By noting that ... |VB| + |VR| + |V\(VB U VR)| = |CB| + |CR| + |C| ... can't we avoid specific mention of an 'n'

Look's fine to me!

It looks pretty, but I now think ... |V| + |VB\V| + |VR\V| = |C| + |CB| + |CR| ... is much easier to understand. The 2nd and 3rd terms contain only the "extra candidates" in B and R, respectively. Besides, I actually tested this one.

BTW: If we aim for completeness, we should add, that if any candidate of the complete SDC get's locked into one house that's not part of the SDC, that canddiate can be eliminated from the additional house.

Changing the last sentence of rubylips' definition to ...

The construction allows us to eliminate candidates VB U (V\VR) from B\(C U CB), and candidates VR U (V\VB) from R\(C U CR).

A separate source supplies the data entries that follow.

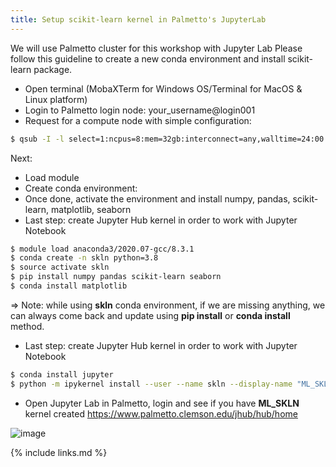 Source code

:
 ```yaml
---
title: Setup scikit-learn kernel in Palmetto's JupyterLab
---
```


We will use Palmetto cluster for this workshop with Jupyter Lab
Please follow this guideline to create a new conda environment and install scikit-learn package.
- Open terminal (MobaXTerm for Windows OS/Terminal for MacOS & Linux platform)
- Login to Palmetto login node: your_username@login001
- Request for a compute node with simple configuration:

```bash
$ qsub -I -l select=1:ncpus=8:mem=32gb:interconnect=any,walltime=24:00:00
```
Next:

- Load module
- Create conda environment:
- Once done, activate the environment and install numpy, pandas, scikit-learn, matplotlib, seaborn
- Last step: create Jupyter Hub kernel in order to work with Jupyter Notebook

```bash
$ module load anaconda3/2020.07-gcc/8.3.1
$ conda create -n skln python=3.8
$ source activate skln
$ pip install numpy pandas scikit-learn seaborn
$ conda install matplotlib
```

=> Note: while using **skln** conda environment, if we are missing anything, we can always come back and update using **pip install**
or **conda install** method.

- Last step: create Jupyter Hub kernel in order to work with Jupyter Notebook

```bash
$ conda install jupyter
$ python -m ipykernel install --user --name skln --display-name "ML_SKLN"
```


- Open Jupyter Lab in Palmetto, login and see if you have **ML_SKLN** kernel created
https://www.palmetto.clemson.edu/jhub/hub/home

![image](https://user-images.githubusercontent.com/43855029/117862252-74bbc780-b260-11eb-8dbb-4a07ae955c54.png)

{% include links.md %}
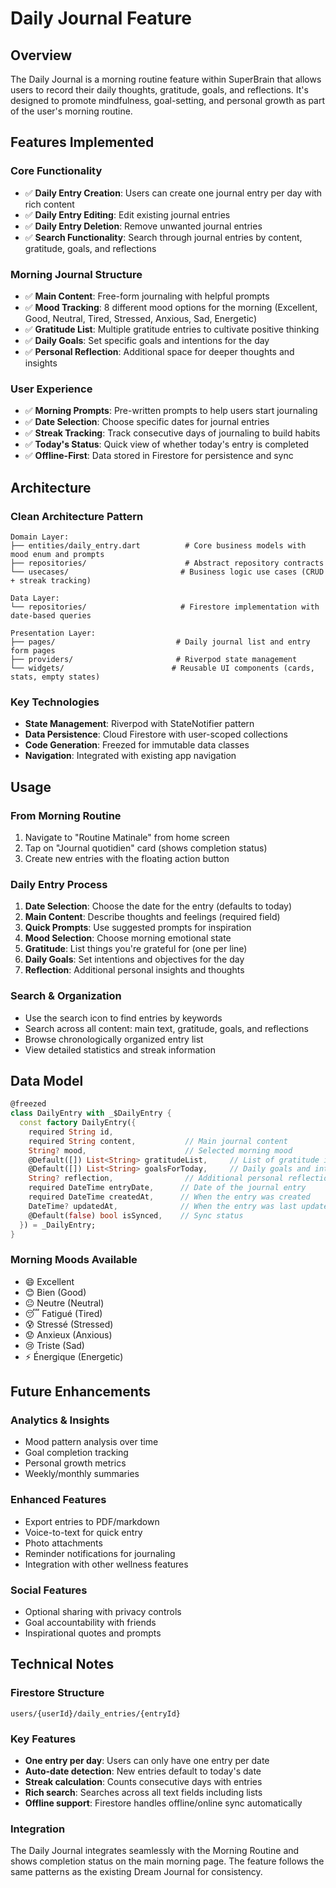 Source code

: # Daily Journal Feature

## Overview

The Daily Journal is a morning routine feature within SuperBrain that allows users to record their daily thoughts, gratitude, goals, and reflections. It's designed to promote mindfulness, goal-setting, and personal growth as part of the user's morning routine.

## Features Implemented

### Core Functionality

- ✅ **Daily Entry Creation**: Users can create one journal entry per day with rich content
- ✅ **Daily Entry Editing**: Edit existing journal entries
- ✅ **Daily Entry Deletion**: Remove unwanted journal entries
- ✅ **Search Functionality**: Search through journal entries by content, gratitude, goals, and reflections

### Morning Journal Structure

- ✅ **Main Content**: Free-form journaling with helpful prompts
- ✅ **Mood Tracking**: 8 different mood options for the morning (Excellent, Good, Neutral, Tired, Stressed, Anxious, Sad, Energetic)
- ✅ **Gratitude List**: Multiple gratitude entries to cultivate positive thinking
- ✅ **Daily Goals**: Set specific goals and intentions for the day
- ✅ **Personal Reflection**: Additional space for deeper thoughts and insights

### User Experience

- ✅ **Morning Prompts**: Pre-written prompts to help users start journaling
- ✅ **Date Selection**: Choose specific dates for journal entries
- ✅ **Streak Tracking**: Track consecutive days of journaling to build habits
- ✅ **Today's Status**: Quick view of whether today's entry is completed
- ✅ **Offline-First**: Data stored in Firestore for persistence and sync

## Architecture

### Clean Architecture Pattern

```
Domain Layer:
├── entities/daily_entry.dart          # Core business models with mood enum and prompts
├── repositories/                      # Abstract repository contracts
└── usecases/                         # Business logic use cases (CRUD + streak tracking)

Data Layer:
└── repositories/                     # Firestore implementation with date-based queries

Presentation Layer:
├── pages/                           # Daily journal list and entry form pages
├── providers/                       # Riverpod state management
└── widgets/                        # Reusable UI components (cards, stats, empty states)
```

### Key Technologies

- **State Management**: Riverpod with StateNotifier pattern
- **Data Persistence**: Cloud Firestore with user-scoped collections
- **Code Generation**: Freezed for immutable data classes
- **Navigation**: Integrated with existing app navigation

## Usage

### From Morning Routine

1. Navigate to "Routine Matinale" from home screen
2. Tap on "Journal quotidien" card (shows completion status)
3. Create new entries with the floating action button

### Daily Entry Process

1. **Date Selection**: Choose the date for the entry (defaults to today)
2. **Main Content**: Describe thoughts and feelings (required field)
3. **Quick Prompts**: Use suggested prompts for inspiration
4. **Mood Selection**: Choose morning emotional state
5. **Gratitude**: List things you're grateful for (one per line)
6. **Daily Goals**: Set intentions and objectives for the day
7. **Reflection**: Additional personal insights and thoughts

### Search & Organization

- Use the search icon to find entries by keywords
- Search across all content: main text, gratitude, goals, and reflections
- Browse chronologically organized entry list
- View detailed statistics and streak information

## Data Model

```dart
@freezed
class DailyEntry with _$DailyEntry {
  const factory DailyEntry({
    required String id,
    required String content,           // Main journal content
    String? mood,                      // Selected morning mood
    @Default([]) List<String> gratitudeList,     // List of gratitude items
    @Default([]) List<String> goalsForToday,     // Daily goals and intentions
    String? reflection,                // Additional personal reflection
    required DateTime entryDate,      // Date of the journal entry
    required DateTime createdAt,      // When the entry was created
    DateTime? updatedAt,              // When the entry was last updated
    @Default(false) bool isSynced,    // Sync status
  }) = _DailyEntry;
}
```

### Morning Moods Available

- 😄 Excellent
- 😊 Bien (Good)
- 😐 Neutre (Neutral)
- 😴 Fatigué (Tired)
- 😰 Stressé (Stressed)
- 😟 Anxieux (Anxious)
- 😢 Triste (Sad)
- ⚡ Énergique (Energetic)

## Future Enhancements

### Analytics & Insights

- Mood pattern analysis over time
- Goal completion tracking
- Personal growth metrics
- Weekly/monthly summaries

### Enhanced Features

- Export entries to PDF/markdown
- Voice-to-text for quick entry
- Photo attachments
- Reminder notifications for journaling
- Integration with other wellness features

### Social Features

- Optional sharing with privacy controls
- Goal accountability with friends
- Inspirational quotes and prompts

## Technical Notes

### Firestore Structure

```
users/{userId}/daily_entries/{entryId}
```

### Key Features

- **One entry per day**: Users can only have one entry per date
- **Auto-date detection**: New entries default to today's date
- **Streak calculation**: Counts consecutive days with entries
- **Rich search**: Searches across all text fields including lists
- **Offline support**: Firestore handles offline/online sync automatically

### Integration

The Daily Journal integrates seamlessly with the Morning Routine and shows completion status on the main morning page. The feature follows the same patterns as the existing Dream Journal for consistency.
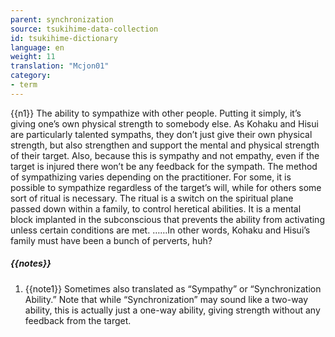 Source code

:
 ```yaml
---
parent: synchronization
source: tsukihime-data-collection
id: tsukihime-dictionary
language: en
weight: 11
translation: "Mcjon01"
category:
- term
---
```


{{n1}}
The ability to sympathize with other people. Putting it simply, it’s giving one’s own physical strength to somebody else.
As Kohaku and Hisui are particularly talented sympaths, they don’t just give their own physical strength, but also strengthen and support the mental and physical strength of their target.
Also, because this is sympathy and not empathy, even if the target is injured there won’t be any feedback for the sympath.
The method of sympathizing varies depending on the practitioner. For some, it is possible to sympathize regardless of the target’s will, while for others some sort of ritual is necessary.
The ritual is a switch on the spiritual plane passed down within a family, to control heretical abilities. It is a mental block implanted in the subconscious that prevents the ability from activating unless certain conditions are met.
……In other words, Kohaku and Hisui’s family must have been a bunch of perverts, huh?

##### {{notes}}

1. {{note1}} Sometimes also translated as “Sympathy” or “Synchronization Ability.” Note that while “Synchronization” may sound like a two-way ability, this is actually just a one-way ability, giving strength without any feedback from the target.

... should take care of that.

Ruud50k #6640: the smallest SDC my solver finds is
[...]
Sue de Coq: r1c456 - {13489} (r1c7 - {38}, r3c4 - {149}) => r1c1<>3, r2c5<>4, r1c13<>8
or
Sue de Coq: r1c56 - {1348} (r1c7 - {38}, r13c4 - {149}) => r2c5<>4, r1c1<>3, r1c13<>8

I found the second, but was unaware of the first interpretation. Thanks.

[hobiwan]

It looks pretty, but I now think ... |V| + |VB\V| + |VR\V| = |C| + |CB| + |CR| ... is much easier to understand.

Nice!

BTW: If we aim for completeness, we should add, that if any candidate of the complete SDC get's locked into one house that's not part of the SDC, that canddiate can be eliminated from the additional house.

Changing the last sentence of rubylips' definition to ...

The construction allows us to eliminate candidates VB U (V\VR) from B\(C U CB), and candidates VR U (V\VB) from R\(C U CR).

... should take care of that.

It's definitely better than my first stab, but it doesn't cover what I meant. Consider the following SDC posted by PIsaacson here:

Code: Select all

.------------.-----------------.----------------.
| 1  9    37 |  8   35     2   | 56   4    67   |
| 2  8    4  |  6   57-9  B19  | 3    59   17   |
| 5  6   C37 | A17  4     A39  | 2    8    1-79 |
:------------+-----------------+----------------:
| 9  37   2  |  4   36     8   | 67   1    5    |
| 6  4    5  |  17  379    139 | 8    39   2    |
| 8  37   1  |  2   369    5   | 679  369  4    |
:------------+-----------------+----------------:
| 7  1    9  |  5   8      6   | 4    2    3    |
| 3  5    6  |  9   2      4   | 1    7    8    |
| 4  2    8  |  3   1      7   | 569  569  69   |
'------------'-----------------'----------------'

Sue de Coq: r3c46 - {1379} (r3c3 - {37}, r2c6 - {19}) => r3c9<>7, r2c5<>9

R is r3 and B is b2, but as PIsaacson noted, 9 can be eliminated from r5c6 (because the 9s are locked in c6). The definition as it stands does not cover that elimination since it's neither in R nor in B.

[ronk]

Consider the following SDC posted by PIsaacson here:R is r3 and B is b2, but as PIsaacson noted, 9 can be eliminated from r5c6 (because the 9s are locked in c6). The definition as it stands does not cover that elimination since it's neither in R nor in B.

I believe this SDC should not result in r5c6<>9. Strictly speaking, an SDC involves two sectors, not three. Adding the third sector makes it a Distributed Disjoint Subset technique.

BTW I expect to soon complete a revised Sue De Coq definition for your review. So far it's just been "here a piece, there a piece" ... as I try to get it all straight in my head.

[hobiwan]

Code: Select all

top1465 #785
.......9.....3..51.7..418...13...4......5...37.8....2...1.64....9......2...5.....

After SSTS
 1    3   B26   | 678  278  5    | 27   9    4
A489 B68   249-6| 679  3    279  | 27   5    1
A29   7    5    | 29   4    1    | 8    3    6
----------------+----------------+---------------
 5    1    3    | 789  2789 2789 | 4    6    78
C69   26   29   | 4    5    78   | 1    78   3
 7    4    8    | 3    1    6    | 9    2    5
----------------+----------------+---------------
 28   5    1    | 279  6    4    | 3    78   789
C36   9    67   | 1    78   378  | 5    4    2
C34   28   47   | 5    279  2379 | 6    1    789

Sets: A = {r23c1} = {2489}, B = {r1c3,r2c2} = {268}, C = {r589c1} = {3469}

Elim: r2c3<>6

I finally got time to add the last SDC variant and ran into trouble: shouldnt this be r2c3<>26?

[ronk]

I finally got time to add the last SDC variant and ran into trouble: shouldnt this be r2c3<>26?

A more significant "variant" may be hidden SDCs -- see here. Thanks for the correction.